2) My village is burning things. They're burning the trash pile behind my house. They're burning the grass around the village. Everything is burning. I am told that they do it now, at the end of rainy season, so that it burns before the end of dry season, which could be disastrous. This has not helped the aforementioned sickness, but it's getting better.
3) Last week I went on a bike tour. Our caravan travelled 85 kilometers to visit seven villages over a week. The Malians were all impressed - they don't understand the concept of exercise for fun, and so assumed that we were all pretty miserable the whole time. I tried not to mention to my American friends that I've ridden that far in a day, though I think sometimes my impatience gave me away. We stopped in each village to do presentations on entrepreneurship, health, and government. One village greeted us with an amazing traditional ceremony. We were presented goats and chickens, were incredibly well-fed, and almost never were allowed to chip in for the food. Again, the ability of Malians to welcome complete strangers overwhelmed me, and made me love this place a little bit more. Also, I was the official photographer for the event, which was at moments like National Geographic, and at moments more like "Save the Children". I wish I could share all the photos, but internet here is finicky.
4) My caisse (village micro-finance bank) is doing research to pilot a new loan program that I think has tremendous potential to help small-business owners. Since the caisse is my most consistent job, I am helping them to make it work. In presenting the new concept, our national director, in a string of French and Bambara, used the English term "cashflow". I came to know and love that term in real estate, and my job over the next two years will largely be to teach people how that works. It can only have been dumb stinking luck that brought me into this project in this location, as the Peace Corps was unaware of this project's specifics. I feel sufficiently lucky to be in a place that matches my knowledge so well with the needs of my community, and am excited to see what we can do with it.
5) A number of Peace Corps volunteers met in Bamako for election night. We were hosted by a lovely ex-pat with a beautiful home, CNN, and a large projection screen. The first polls closed on the East Coast around midnight here, and continued on through the morning. When Obama spoke in Chicago, it was nearing dawn in Bamako, but none of us went to bed. Most of my family and friends know how it has pained this politics nerd to miss this election, and I was thrilled to get to watch it in all its glory on November 4th (happy birthday, Mom).

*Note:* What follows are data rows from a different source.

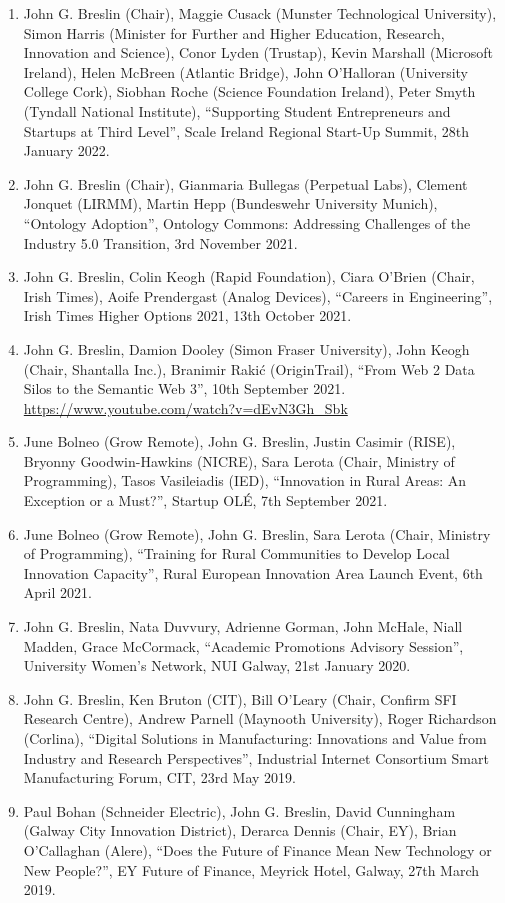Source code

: \documentclass[10pt,a4paper]{res} %
\begin{document}
\begin{resume}
\begin{enumerate}
\item John G. Breslin (Chair), Maggie Cusack (Munster Technological University), Simon Harris (Minister for Further and Higher Education, Research, Innovation and Science), Conor Lyden (Trustap), Kevin Marshall (Microsoft Ireland), Helen McBreen (Atlantic Bridge), John O'Halloran (University College Cork), Siobhan Roche (Science Foundation Ireland), Peter Smyth (Tyndall National Institute), ``Supporting Student Entrepreneurs and Startups at Third Level'', Scale Ireland Regional Start-Up Summit, 28th January 2022.
\item John G. Breslin (Chair), Gianmaria Bullegas (Perpetual Labs), Clement Jonquet (LIRMM), Martin Hepp (Bundeswehr University Munich), ``Ontology Adoption'', Ontology Commons: Addressing Challenges of the Industry 5.0 Transition, 3rd November 2021.
\item John G. Breslin, Colin Keogh (Rapid Foundation), Ciara O'Brien (Chair, Irish Times), Aoife Prendergast (Analog Devices), ``Careers in Engineering'', Irish Times Higher Options 2021, 13th October 2021.
\item John G. Breslin, Damion Dooley (Simon Fraser University), John Keogh (Chair, Shantalla Inc.), Branimir Raki\'{c} (OriginTrail), ``From Web 2 Data Silos to the Semantic Web 3'', 10th September 2021. \url{https://www.youtube.com/watch?v=dEvN3Gh_Sbk}
\item June Bolneo (Grow Remote), John G. Breslin, Justin Casimir (RISE), Bryonny Goodwin-Hawkins (NICRE), Sara Lerota (Chair, Ministry of Programming), Tasos Vasileiadis (IED), ``Innovation in Rural Areas: An Exception or a Must?'', Startup OL\'{E}, 7th September 2021.
\item June Bolneo (Grow Remote), John G. Breslin, Sara Lerota (Chair, Ministry of Programming), ``Training for Rural Communities to Develop Local Innovation Capacity'', Rural European Innovation Area Launch Event, 6th April 2021.
\item John G. Breslin, Nata Duvvury, Adrienne Gorman, John McHale, Niall Madden, Grace McCormack, ``Academic Promotions Advisory Session'', University Women's Network, NUI Galway, 21st January 2020.
\item John G. Breslin, Ken Bruton (CIT), Bill O'Leary (Chair, Confirm SFI Research Centre), Andrew Parnell (Maynooth University), Roger Richardson (Corlina), ``Digital Solutions in Manufacturing: Innovations and Value from Industry and Research Perspectives'', Industrial Internet Consortium Smart Manufacturing Forum, CIT, 23rd May 2019.
\item Paul Bohan (Schneider Electric), John G. Breslin, David Cunningham (Galway City Innovation District), Derarca Dennis (Chair, EY), Brian O'Callaghan (Alere), ``Does the Future of Finance Mean New Technology or New People?'', EY Future of Finance, Meyrick Hotel, Galway, 27th March 2019.

\end{enumerate}
\end{resume}
\end{document}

6) The new US Ambassador hosted a number of Peace Corps volunteers and Fulbright scholars for Thanksgiving dinner. You should all know that I have been roughing it, but I still can take full advantage of copious amounts of good food. There was turkey, mashed potatoes, gravy, stuffing, green beans, and yams. I topped it off with two pieces of pumpkin pie (we were only given one, but you know me and dessert). The Ambassador was a lovely hostess, and I went home thankful for my Uncle Sam, who made the whole thing possible. I wanted to steal a cocktail napkin as a souvenir, as they were printed with the seal of the United States of America (so was my wine glass, and my plate), but alas they were bussed before I could stash one.
Those are the major points. I'm trying to get more blog posts written, because there is indeed a lot to share, and because I'm about to disappear into village until almost Christmas. Wish me luck!